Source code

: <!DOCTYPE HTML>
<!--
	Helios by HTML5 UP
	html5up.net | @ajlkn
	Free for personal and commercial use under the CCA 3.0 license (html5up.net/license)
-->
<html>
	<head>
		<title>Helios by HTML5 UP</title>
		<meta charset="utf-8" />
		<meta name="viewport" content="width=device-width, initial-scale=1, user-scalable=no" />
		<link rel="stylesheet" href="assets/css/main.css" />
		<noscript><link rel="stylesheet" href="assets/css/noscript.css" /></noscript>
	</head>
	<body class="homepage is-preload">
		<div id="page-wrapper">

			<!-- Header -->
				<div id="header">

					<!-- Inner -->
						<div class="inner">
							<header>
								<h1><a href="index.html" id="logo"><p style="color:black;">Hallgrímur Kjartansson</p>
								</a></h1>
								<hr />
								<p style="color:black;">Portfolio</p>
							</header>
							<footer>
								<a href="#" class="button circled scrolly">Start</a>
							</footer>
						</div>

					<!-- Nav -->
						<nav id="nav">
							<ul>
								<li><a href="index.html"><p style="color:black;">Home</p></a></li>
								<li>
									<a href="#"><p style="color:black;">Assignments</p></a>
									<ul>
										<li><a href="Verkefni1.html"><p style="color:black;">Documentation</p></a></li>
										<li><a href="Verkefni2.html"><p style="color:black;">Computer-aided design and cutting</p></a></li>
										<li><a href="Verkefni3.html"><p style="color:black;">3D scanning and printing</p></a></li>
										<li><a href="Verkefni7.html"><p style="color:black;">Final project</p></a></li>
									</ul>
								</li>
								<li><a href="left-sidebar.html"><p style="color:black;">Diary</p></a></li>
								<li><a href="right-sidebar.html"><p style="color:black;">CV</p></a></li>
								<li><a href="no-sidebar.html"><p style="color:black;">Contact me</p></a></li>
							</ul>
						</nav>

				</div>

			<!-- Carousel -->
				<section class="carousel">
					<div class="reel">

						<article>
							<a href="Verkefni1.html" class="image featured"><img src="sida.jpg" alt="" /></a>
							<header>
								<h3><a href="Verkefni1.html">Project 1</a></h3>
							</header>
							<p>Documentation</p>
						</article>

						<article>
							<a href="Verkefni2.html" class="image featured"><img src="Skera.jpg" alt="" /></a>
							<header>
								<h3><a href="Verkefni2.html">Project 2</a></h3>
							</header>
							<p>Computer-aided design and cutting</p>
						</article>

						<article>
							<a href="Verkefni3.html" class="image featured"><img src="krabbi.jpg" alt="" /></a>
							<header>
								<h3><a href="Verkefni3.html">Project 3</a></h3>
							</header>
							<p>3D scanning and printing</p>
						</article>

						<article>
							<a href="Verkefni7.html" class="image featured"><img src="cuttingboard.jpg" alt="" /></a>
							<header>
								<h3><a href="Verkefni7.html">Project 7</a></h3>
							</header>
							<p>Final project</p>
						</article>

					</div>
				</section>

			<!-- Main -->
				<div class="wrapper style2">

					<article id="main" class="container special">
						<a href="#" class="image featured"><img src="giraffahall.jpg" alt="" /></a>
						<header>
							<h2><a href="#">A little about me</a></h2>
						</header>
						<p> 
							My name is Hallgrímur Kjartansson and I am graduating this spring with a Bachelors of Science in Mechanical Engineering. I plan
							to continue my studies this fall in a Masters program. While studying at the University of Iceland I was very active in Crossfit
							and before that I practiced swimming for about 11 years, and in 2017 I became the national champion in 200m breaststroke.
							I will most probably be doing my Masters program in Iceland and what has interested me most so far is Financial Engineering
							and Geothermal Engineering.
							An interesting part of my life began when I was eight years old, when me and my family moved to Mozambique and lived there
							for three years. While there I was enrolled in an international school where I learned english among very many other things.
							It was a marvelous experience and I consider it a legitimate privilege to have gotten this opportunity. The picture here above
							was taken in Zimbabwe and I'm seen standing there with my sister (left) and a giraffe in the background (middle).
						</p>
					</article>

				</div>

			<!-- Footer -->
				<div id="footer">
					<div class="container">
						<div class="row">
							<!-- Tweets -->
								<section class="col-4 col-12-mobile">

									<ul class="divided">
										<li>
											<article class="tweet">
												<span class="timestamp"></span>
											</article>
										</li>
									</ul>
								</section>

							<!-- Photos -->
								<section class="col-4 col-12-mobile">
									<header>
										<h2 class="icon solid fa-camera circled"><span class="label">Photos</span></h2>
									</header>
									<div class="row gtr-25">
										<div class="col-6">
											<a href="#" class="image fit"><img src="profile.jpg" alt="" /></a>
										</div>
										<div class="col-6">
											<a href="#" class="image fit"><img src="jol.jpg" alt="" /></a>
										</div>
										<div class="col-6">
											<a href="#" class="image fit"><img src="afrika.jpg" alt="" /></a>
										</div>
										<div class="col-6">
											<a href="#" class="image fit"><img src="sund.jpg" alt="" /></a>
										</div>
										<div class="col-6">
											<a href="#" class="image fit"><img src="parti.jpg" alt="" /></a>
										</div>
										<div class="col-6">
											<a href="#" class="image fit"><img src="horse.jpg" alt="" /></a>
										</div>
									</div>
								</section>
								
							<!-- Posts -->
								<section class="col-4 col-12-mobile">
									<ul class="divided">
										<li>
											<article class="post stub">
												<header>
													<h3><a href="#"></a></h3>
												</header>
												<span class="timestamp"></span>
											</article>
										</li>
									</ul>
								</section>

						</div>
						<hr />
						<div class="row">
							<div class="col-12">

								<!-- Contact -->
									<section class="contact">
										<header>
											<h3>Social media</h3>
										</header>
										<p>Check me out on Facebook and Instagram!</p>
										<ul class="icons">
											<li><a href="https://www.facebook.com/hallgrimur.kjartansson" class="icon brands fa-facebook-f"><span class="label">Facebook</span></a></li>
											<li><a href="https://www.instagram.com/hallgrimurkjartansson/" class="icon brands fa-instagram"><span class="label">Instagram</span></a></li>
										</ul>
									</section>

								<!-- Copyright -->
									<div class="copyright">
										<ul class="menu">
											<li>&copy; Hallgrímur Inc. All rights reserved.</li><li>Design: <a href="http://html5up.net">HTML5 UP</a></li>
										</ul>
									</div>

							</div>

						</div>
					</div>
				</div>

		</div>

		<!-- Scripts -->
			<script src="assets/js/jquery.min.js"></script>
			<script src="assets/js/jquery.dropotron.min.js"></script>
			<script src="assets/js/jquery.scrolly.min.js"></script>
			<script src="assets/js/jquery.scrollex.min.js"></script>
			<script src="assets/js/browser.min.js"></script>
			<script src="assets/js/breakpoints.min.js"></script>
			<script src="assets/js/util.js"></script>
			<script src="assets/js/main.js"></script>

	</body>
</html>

______

Your instructions
What is needed is a verbatim copy of the data, complete from first line to last.

Result for this task
Source code

: <!DOCTYPE HTML>
<!--
	Helios by HTML5 UP
	html5up.net | @ajlkn
	Free for personal and commercial use under the CCA 3.0 license (html5up.net/license)
-->
<html>
	<head>
		<title>Helios by HTML5 UP</title>
		<meta charset="utf-8" />
		<meta name="viewport" content="width=device-width, initial-scale=1, user-scalable=no" />
		<link rel="stylesheet" href="assets/css/main.css" />
		<noscript><link rel="stylesheet" href="assets/css/noscript.css" /></noscript>
	</head>
	<body class="homepage is-preload">
		<div id="page-wrapper">

			<!-- Header -->
				<div id="header">

					<!-- Inner -->
						<div class="inner">
							<header>
								<h1><a href="index.html" id="logo"><p style="color:black;">Hallgrímur Kjartansson</p>
								</a></h1>
								<hr />
								<p style="color:black;">Portfolio</p>
							</header>
							<footer>
								<a href="#" class="button circled scrolly">Start</a>
							</footer>
						</div>

					<!-- Nav -->
						<nav id="nav">
							<ul>
								<li><a href="index.html"><p style="color:black;">Home</p></a></li>
								<li>
									<a href="#"><p style="color:black;">Assignments</p></a>
									<ul>
										<li><a href="Verkefni1.html"><p style="color:black;">Documentation</p></a></li>
										<li><a href="Verkefni2.html"><p style="color:black;">Computer-aided design and cutting</p></a></li>
										<li><a href="Verkefni3.html"><p style="color:black;">3D scanning and printing</p></a></li>
										<li><a href="Verkefni7.html"><p style="color:black;">Final project</p></a></li>
									</ul>
								</li>
								<li><a href="left-sidebar.html"><p style="color:black;">Diary</p></a></li>
								<li><a href="right-sidebar.html"><p style="color:black;">CV</p></a></li>
								<li><a href="no-sidebar.html"><p style="color:black;">Contact me</p></a></li>
							</ul>
						</nav>

				</div>

			<!-- Carousel -->
				<section class="carousel">
					<div class="reel">

						<article>
							<a href="Verkefni1.html" class="image featured"><img src="sida.jpg" alt="" /></a>
							<header>
								<h3><a href="Verkefni1.html">Project 1</a></h3>
							</header>
							<p>Documentation</p>
						</article>

						<article>
							<a href="Verkefni2.html" class="image featured"><img src="Skera.jpg" alt="" /></a>
							<header>
								<h3><a href="Verkefni2.html">Project 2</a></h3>
							</header>
							<p>Computer-aided design and cutting</p>
						</article>

						<article>
							<a href="Verkefni3.html" class="image featured"><img src="krabbi.jpg" alt="" /></a>
							<header>
								<h3><a href="Verkefni3.html">Project 3</a></h3>
							</header>
							<p>3D scanning and printing</p>
						</article>

						<article>
							<a href="Verkefni7.html" class="image featured"><img src="cuttingboard.jpg" alt="" /></a>
							<header>
								<h3><a href="Verkefni7.html">Project 7</a></h3>
							</header>
							<p>Final project</p>
						</article>

					</div>
				</section>

			<!-- Main -->
				<div class="wrapper style2">

					<article id="main" class="container special">
						<a href="#" class="image featured"><img src="giraffahall.jpg" alt="" /></a>
						<header>
							<h2><a href="#">A little about me</a></h2>
						</header>
						<p> 
							My name is Hallgrímur Kjartansson and I am graduating this spring with a Bachelors of Science in Mechanical Engineering. I plan
							to continue my studies this fall in a Masters program. While studying at the University of Iceland I was very active in Crossfit
							and before that I practiced swimming for about 11 years, and in 2017 I became the national champion in 200m breaststroke.
							I will most probably be doing my Masters program in Iceland and what has interested me most so far is Financial Engineering
							and Geothermal Engineering.
							An interesting part of my life began when I was eight years old, when me and my family moved to Mozambique and lived there
							for three years. While there I was enrolled in an international school where I learned english among very many other things.
							It was a marvelous experience and I consider it a legitimate privilege to have gotten this opportunity. The picture here above
							was taken in Zimbabwe and I'm seen standing there with my sister (left) and a giraffe in the background (middle).
						</p>
					</article>

				</div>

			<!-- Footer -->
				<div id="footer">
					<div class="container">
						<div class="row">
							<!-- Tweets -->
								<section class="col-4 col-12-mobile">

									<ul class="divided">
										<li>
											<article class="tweet">
												<span class="timestamp"></span>
											</article>
										</li>
									</ul>
								</section>

							<!-- Photos -->
								<section class="col-4 col-12-mobile">
									<header>
										<h2 class="icon solid fa-camera circled"><span class="label">Photos</span></h2>
									</header>
									<div class="row gtr-25">
										<div class="col-6">
											<a href="#" class="image fit"><img src="profile.jpg" alt="" /></a>
										</div>
										<div class="col-6">
											<a href="#" class="image fit"><img src="jol.jpg" alt="" /></a>
										</div>
										<div class="col-6">
											<a href="#" class="image fit"><img src="afrika.jpg" alt="" /></a>
										</div>
										<div class="col-6">
											<a href="#" class="image fit"><img src="sund.jpg" alt="" /></a>
										</div>
										<div class="col-6">
											<a href="#" class="image fit"><img src="parti.jpg" alt="" /></a>
										</div>
										<div class="col-6">
											<a href="#" class="image fit"><img src="horse.jpg" alt="" /></a>
										</div>
									</div>
								</section>
								
							<!-- Posts -->
								<section class="col-4 col-12-mobile">
									<ul class="divided">
										<li>
											<article class="post stub">
												<header>
													<h3><a href="#"></a></h3>
												</header>
												<span class="timestamp"></span>
											</article>
										</li>
									</ul>
								</section>

						</div>
						<hr />
						<div class="row">
							<div class="col-12">

								<!-- Contact -->
									<section class="contact">
										<header>
											<h3>Social media</h3>
										</header>
										<p>Check me out on Facebook and Instagram!</p>
										<ul class="icons">
											<li><a href="https://www.facebook.com/hallgrimur.kjartansson" class="icon brands fa-facebook-f"><span class="label">Facebook</span></a></li>
											<li><a href="https://www.instagram.com/hallgrimurkjartansson/" class="icon brands fa-instagram"><span class="label">Instagram</span></a></li>
										</ul>
									</section>

								<!-- Copyright -->
									<div class="copyright">
										<ul class="menu">
											<li>&copy; Hallgrímur Inc. All rights reserved.</li><li>Design: <a href="http://html5up.net">HTML5 UP</a></li>
										</ul>
									</div>

							</div>

						</div>
					</div>
				</div>

		</div>

		<!-- Scripts -->
			<script src="assets/js/jquery.min.js"></script>
			<script src="assets/js/jquery.dropotron.min.js"></script>
			<script src="assets/js/jquery.scrolly.min.js"></script>
			<script src="assets/js/jquery.scrollex.min.js"></script>
			<script src="assets/js/browser.min.js"></script>
			<script src="assets/js/breakpoints.min.js"></script>
			<script src="assets/js/util.js"></script>
			<script src="assets/js/main.js"></script>

	</body>
</html>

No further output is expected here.